Pictures paired with source code:
——————

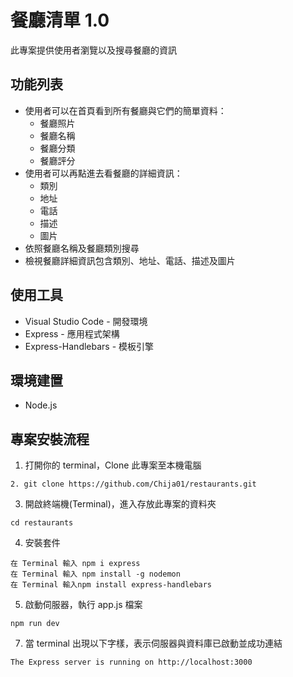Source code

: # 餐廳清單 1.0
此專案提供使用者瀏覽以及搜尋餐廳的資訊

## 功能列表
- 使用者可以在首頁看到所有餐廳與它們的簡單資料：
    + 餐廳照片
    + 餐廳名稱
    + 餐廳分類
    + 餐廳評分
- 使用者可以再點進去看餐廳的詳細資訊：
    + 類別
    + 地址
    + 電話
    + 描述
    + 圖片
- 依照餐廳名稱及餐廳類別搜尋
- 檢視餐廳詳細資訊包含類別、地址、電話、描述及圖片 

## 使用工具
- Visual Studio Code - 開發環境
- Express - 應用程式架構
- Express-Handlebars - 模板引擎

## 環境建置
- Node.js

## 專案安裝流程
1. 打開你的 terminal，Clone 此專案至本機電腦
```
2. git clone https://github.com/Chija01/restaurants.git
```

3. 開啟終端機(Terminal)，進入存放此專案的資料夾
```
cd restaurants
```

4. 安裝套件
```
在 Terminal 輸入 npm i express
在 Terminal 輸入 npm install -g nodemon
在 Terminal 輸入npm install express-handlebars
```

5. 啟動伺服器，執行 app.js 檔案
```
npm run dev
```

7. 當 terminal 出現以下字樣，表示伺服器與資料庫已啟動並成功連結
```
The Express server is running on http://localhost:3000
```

——————

- [WHAT IS EXPECTED] Please set down, with no changes, the line that contains "5. 啟動伺服器，執行 app.js 檔案" and all the lines after it until the entries end; write nothing besides them.

- [ANSWER TO THIS TASK]
5. 啟動伺服器，執行 app.js 檔案
```
npm run dev
```

7. 當 terminal 出現以下字樣，表示伺服器與資料庫已啟動並成功連結
```
The Express server is running on http://localhost:3000
```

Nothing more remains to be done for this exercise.